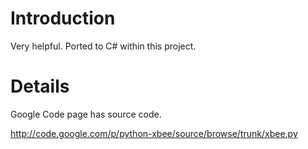 # Introduction #

Very helpful.  Ported to C# within this project.


# Details #

Google Code page has source code.

http://code.google.com/p/python-xbee/source/browse/trunk/xbee.py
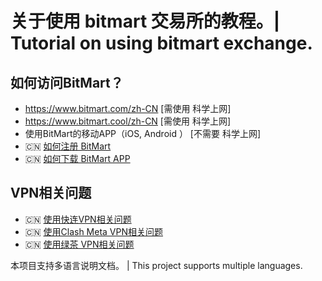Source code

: #  关于使用 bitmart 交易所的教程。| Tutorial on using bitmart exchange.

## 如何访问BitMart？
* https://www.bitmart.com/zh-CN  [需使用 科学上网]
* https://www.bitmart.cool/zh-CN  [需使用 科学上网]
* 使用BitMart的移动APP（iOS, Android ） [不需要 科学上网]
* 🇨🇳 [如何注册 BitMart](README.zh.register.md)
* 🇨🇳 [如何下载 BitMart APP](README.zh.download.md)


## VPN相关问题
* 🇨🇳 [使用快连VPN相关问题](README.zh.vpn-letsvpn.md)
* 🇨🇳 [使用Clash Meta VPN相关问题](README.zh.vpn-letsvpn.md)
* 🇨🇳 [使用绿茶 VPN相关问题](README.zh.vpn-lvcha.md)

本项目支持多语言说明文档。  |  This project supports multiple languages.
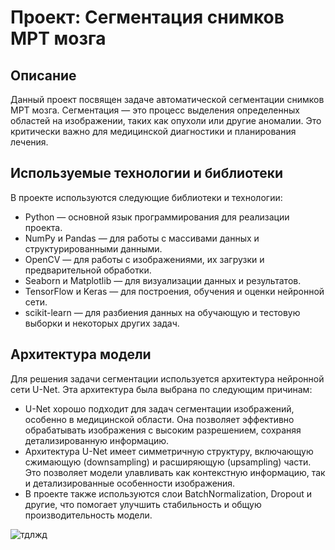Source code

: # Проект: Сегментация снимков МРТ мозга

## Описание

Данный проект посвящен задаче автоматической сегментации снимков МРТ мозга. Сегментация — это процесс выделения определенных областей на изображении, таких как опухоли или другие аномалии. Это критически важно для медицинской диагностики и планирования лечения.

## Используемые технологии и библиотеки

В проекте используются следующие библиотеки и технологии:

- Python — основной язык программирования для реализации проекта.
- NumPy и Pandas — для работы с массивами данных и структурированными данными.
- OpenCV — для работы с изображениями, их загрузки и предварительной обработки.
- Seaborn и Matplotlib — для визуализации данных и результатов.
- TensorFlow и Keras — для построения, обучения и оценки нейронной сети.
- scikit-learn — для разбиения данных на обучающую и тестовую выборки и некоторых других задач.

## Архитектура модели

Для решения задачи сегментации используется архитектура нейронной сети U-Net. Эта архитектура была выбрана по следующим причинам:

- U-Net хорошо подходит для задач сегментации изображений, особенно в медицинской области. Она позволяет эффективно обрабатывать изображения с высоким разрешением, сохраняя детализированную информацию.
- Архитектура U-Net имеет симметричную структуру, включающую сжимающую (downsampling) и расширяющую (upsampling) части. Это позволяет модели улавливать как контекстную информацию, так и детализированные особенности изображения.
- В проекте также используются слои BatchNormalization, Dropout и другие, что помогает улучшить стабильность и общую производительность модели.

![тдлжд](https://github.com/user-attachments/assets/ce9d5ecd-4bfd-42a0-8d1d-606da4653bc6)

== == ==

## Your objective
In the listing above, find the line with "[如何下载 BitMart APP](README.zh.download.md)" and the line with "## Описание". Set down exactly those lines and everything between them, skipping pictures.

## Solution
* 🇨🇳 [如何下载 BitMart APP](README.zh.download.md)


## VPN相关问题
* 🇨🇳 [使用快连VPN相关问题](README.zh.vpn-letsvpn.md)
* 🇨🇳 [使用Clash Meta VPN相关问题](README.zh.vpn-letsvpn.md)
* 🇨🇳 [使用绿茶 VPN相关问题](README.zh.vpn-lvcha.md)

本项目支持多语言说明文档。  |  This project supports multiple languages.
Source code

: # Проект: Сегментация снимков МРТ мозга

## Описание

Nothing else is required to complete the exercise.